Protein Function Prediction
We are still far from a complete understanding of the many functions of human proteins, even more so for most other organisms. To help remedy this situation, the CAFA initiative was set up to allow different teams of scientists to compete in predicting function for proteins from a wide range of organisms.
Many different methods have been developed over recent years for this purpose. They use all sorts of techniques and underlying data to make predictions, so much so that CAFA must make different sets of rankings according to different criteria.
For example, some methods are better at predicting function very well for a small number of proteins, whilst others can make decent predictions for a large number of them. Similarly, some are best at making additional predictions for proteins for which some previous functional knowledge is available, whilst others excel for proteins with no previous functional annotation.
Our Method: DomFun
We developed a method for the prediction of protein function based on their underlying domain architecture, DomFun. Instead of considering the protein as a whole, our method works by dissecting it into its constituent domains and making function predictions for each of these domains individually. These domain-function predictions are then recombined to make protein level predictions (Figure 1).
Proteins were split up into their constituent domains based on information from CATH-Gene3D – this comprehensive resource is centred around providing domain annotation for proteins, by splitting proteins structures into their domains, and classifying these domains into evolutionary and functionally related families. This allowed us to produce the lists of protein-domain pairs needed to build the tripartite network shown in Figure 1. The domain-function information was obtained from CAFA itself, which takes it from the Gene Ontology.
For the domain level predictions, we used software developed by our group, NetAnalyzer, a Ruby gem that can be used to analyse multipartite networks to calculate associations between layers. This produced lists of domain-function associations. These were recombined to make scores for the individual proteins, based on data fusion methods.
We compared our score to other CAFA methods using the CAFA scoring system. We performed particularly well when making predictions for a subset of proteins for which previous knowledge is available, performing as well as the top performing CAFA methods.

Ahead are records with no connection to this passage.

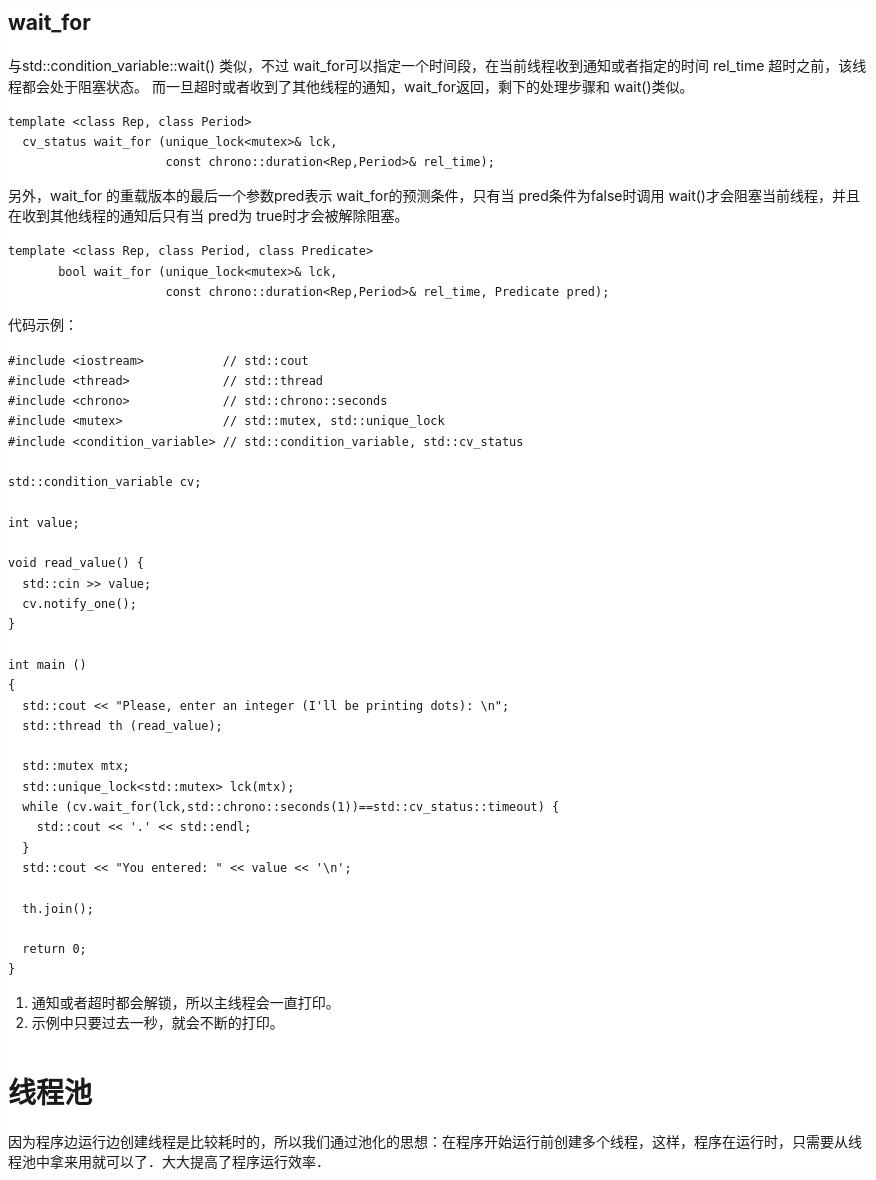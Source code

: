 ## wait_for
与std::condition_variable::wait() 类似，不过 wait_for可以指定一个时间段，在当前线程收到通知或者指定的时间 rel_time 超时之前，该线程都会处于阻塞状态。 而一旦超时或者收到了其他线程的通知，wait_for返回，剩下的处理步骤和 wait()类似。
```
template <class Rep, class Period>
  cv_status wait_for (unique_lock<mutex>& lck,
                      const chrono::duration<Rep,Period>& rel_time);
```
另外，wait_for 的重载版本的最后一个参数pred表示 wait_for的预测条件，只有当 pred条件为false时调用 wait()才会阻塞当前线程，并且在收到其他线程的通知后只有当 pred为 true时才会被解除阻塞。
```
template <class Rep, class Period, class Predicate>
       bool wait_for (unique_lock<mutex>& lck,
                      const chrono::duration<Rep,Period>& rel_time, Predicate pred);
```
代码示例：
```
#include <iostream>           // std::cout
#include <thread>             // std::thread
#include <chrono>             // std::chrono::seconds
#include <mutex>              // std::mutex, std::unique_lock
#include <condition_variable> // std::condition_variable, std::cv_status

std::condition_variable cv;

int value;

void read_value() {
  std::cin >> value;
  cv.notify_one();
}

int main ()
{
  std::cout << "Please, enter an integer (I'll be printing dots): \n";
  std::thread th (read_value);

  std::mutex mtx;
  std::unique_lock<std::mutex> lck(mtx);
  while (cv.wait_for(lck,std::chrono::seconds(1))==std::cv_status::timeout) {
    std::cout << '.' << std::endl;
  }
  std::cout << "You entered: " << value << '\n';

  th.join();

  return 0;
}
```
1. 通知或者超时都会解锁，所以主线程会一直打印。
2. 示例中只要过去一秒，就会不断的打印。
# 线程池
因为程序边运行边创建线程是比较耗时的，所以我们通过池化的思想：在程序开始运行前创建多个线程，这样，程序在运行时，只需要从线程池中拿来用就可以了．大大提高了程序运行效率．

We also developed a novel procedure to test the performance of our method against additional functional-annotation datasets to those employed in CAFA, which we have coined “Pathway Prediction Performance”. This allowed us to test the performance of our method against not only the Gene Ontology, but also the pathway databases, KEGG and Reactome.
Although our methodology currently uses CATH domain annotation exclusively, it can be extended to include other domain annotation resources, such as Pfam and SCOP. It can also be extended to other annotation sources – as long as the tripartite network shown in Figure 1 can be built with it, it can be used. Future work is needed to investigate the performance of the methodology using other such annotation.